A private is on duty in the motor pool when the phone rings: "Soldier,
can you tell me what equipment is available for use immediately?" The
voice on the other end asked. "Well, sir, we have two tanks, a half
dozen half-tracks, two armored personnel carriers, a couple of
motorcycles, and fat-ass Johnson's command jeep." "Soldier? Do you know
who you are speaking to?" "No sir." "This is Major Johnson, your
commander!" "Uh Sir? Do you know who you are speaking to?" "Not
yet!" "That's good! Bye, Fat-Ass!"

____________________________________________________________


A soldier, a sailor, an airman, and a marine get into an argument about
what armed force is the best. The argument gets so heated that they fail
to see an on-coming truck. They are hit and killed instantly. When they
arrive in heaven, they see Saint Peter at the Pearly Gates.

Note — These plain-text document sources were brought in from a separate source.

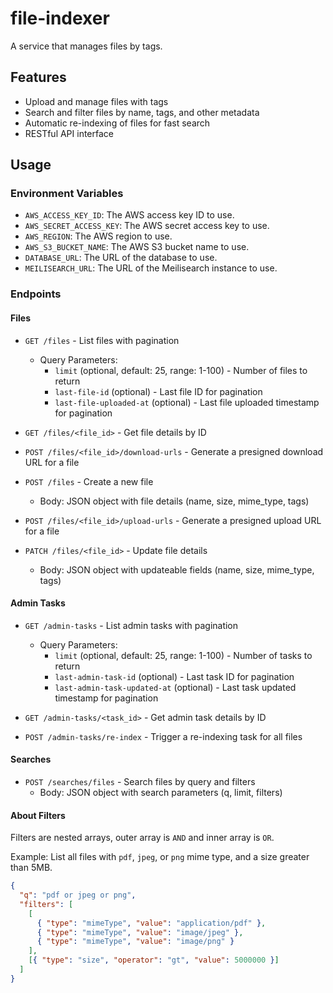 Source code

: # file-indexer

A service that manages files by tags.

## Features

- Upload and manage files with tags
- Search and filter files by name, tags, and other metadata
- Automatic re-indexing of files for fast search
- RESTful API interface

## Usage

### Environment Variables

- `AWS_ACCESS_KEY_ID`: The AWS access key ID to use.
- `AWS_SECRET_ACCESS_KEY`: The AWS secret access key to use.
- `AWS_REGION`: The AWS region to use.
- `AWS_S3_BUCKET_NAME`: The AWS S3 bucket name to use.
- `DATABASE_URL`: The URL of the database to use.
- `MEILISEARCH_URL`: The URL of the Meilisearch instance to use.

### Endpoints

#### Files

- `GET /files` - List files with pagination

  - Query Parameters:
    - `limit` (optional, default: 25, range: 1-100) - Number of files to return
    - `last-file-id` (optional) - Last file ID for pagination
    - `last-file-uploaded-at` (optional) - Last file uploaded timestamp for pagination

- `GET /files/<file_id>` - Get file details by ID

- `POST /files/<file_id>/download-urls` - Generate a presigned download URL for a file

- `POST /files` - Create a new file

  - Body: JSON object with file details (name, size, mime_type, tags)

- `POST /files/<file_id>/upload-urls` - Generate a presigned upload URL for a file

- `PATCH /files/<file_id>` - Update file details
  - Body: JSON object with updateable fields (name, size, mime_type, tags)

#### Admin Tasks

- `GET /admin-tasks` - List admin tasks with pagination

  - Query Parameters:
    - `limit` (optional, default: 25, range: 1-100) - Number of tasks to return
    - `last-admin-task-id` (optional) - Last task ID for pagination
    - `last-admin-task-updated-at` (optional) - Last task updated timestamp for pagination

- `GET /admin-tasks/<task_id>` - Get admin task details by ID

- `POST /admin-tasks/re-index` - Trigger a re-indexing task for all files

#### Searches

- `POST /searches/files` - Search files by query and filters
  - Body: JSON object with search parameters (q, limit, filters)

#### About Filters

Filters are nested arrays, outer array is `AND` and inner array is `OR`.

Example: List all files with `pdf`, `jpeg`, or `png` mime type, and a size greater than 5MB.

```json
{
  "q": "pdf or jpeg or png",
  "filters": [
    [
      { "type": "mimeType", "value": "application/pdf" },
      { "type": "mimeType", "value": "image/jpeg" },
      { "type": "mimeType", "value": "image/png" }
    ],
    [{ "type": "size", "operator": "gt", "value": 5000000 }]
  ]
}
```
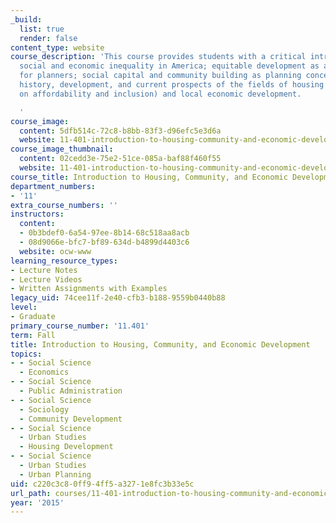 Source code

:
 ```yaml
---
_build:
  list: true
  render: false
content_type: website
course_description: 'This course provides students with a critical introduction to:
  social and economic inequality in America; equitable development as a response framework
  for planners; social capital and community building as planning concepts; and the
  history, development, and current prospects of the fields of housing (with an emphasis
  on affordability and inclusion) and local economic development.

  '
course_image:
  content: 5dfb514c-72c8-b8bb-83f3-d96efc5e3d6a
  website: 11-401-introduction-to-housing-community-and-economic-development-fall-2015
course_image_thumbnail:
  content: 02cedd3e-75e2-51ce-085a-baf88f460f55
  website: 11-401-introduction-to-housing-community-and-economic-development-fall-2015
course_title: Introduction to Housing, Community, and Economic Development
department_numbers:
- '11'
extra_course_numbers: ''
instructors:
  content:
  - 0b3bdef0-6a54-97ee-8b14-68c518aa8acb
  - 08d9066e-bfc7-bf89-634d-b4899d4403c6
  website: ocw-www
learning_resource_types:
- Lecture Notes
- Lecture Videos
- Written Assignments with Examples
legacy_uid: 74cee11f-2e40-cfb3-b188-9559b0440b88
level:
- Graduate
primary_course_number: '11.401'
term: Fall
title: Introduction to Housing, Community, and Economic Development
topics:
- - Social Science
  - Economics
- - Social Science
  - Public Administration
- - Social Science
  - Sociology
  - Community Development
- - Social Science
  - Urban Studies
  - Housing Development
- - Social Science
  - Urban Studies
  - Urban Planning
uid: c220c3c8-0ff9-4ff5-a327-1e8fc3b33e5c
url_path: courses/11-401-introduction-to-housing-community-and-economic-development-fall-2015
year: '2015'
---
```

So they
decide he can settle their argument. They walk up and ask him, "Saint
Peter, what Military Service is the best?" He thinks for a moment, then
says, "Well, I'm afraid I can't tell you. But I'll tell you what. I'll
talk to God next time I see Him, and I'll find out for you. In the mean
time, welcome to heaven." So they enter. Later, they see Saint Peter
while walking around, and they ask him about their question. But before
Saint Peter can say anything, trumpets blare, a bright light shines, and
a white dove flies out of the light with an envelope in it's beak. Saint
Peter says, "Ah, here's the answer from the Boss." He takes the letter,
and the dove flies off. He opens it, trumpets play, gold dust flies up,
and Saint Peter reads aloud:

FROM THE DESK OF GOD

TO: SOLDIERS, SAILORS, AIRMEN, AND MARINES

RE: WHICH SERVICE IS BEST.

Dear Soldiers, Sailors, Airmen, and Marines,
All branches of the United States Armed forces are truly honorable.
One should take pride in serving with the Military. You are all
well-trained men, all capable of pulling off your job exceedingly well.
Therefore, there is no superior service.

Sincerely,
God, USMC (Ret.)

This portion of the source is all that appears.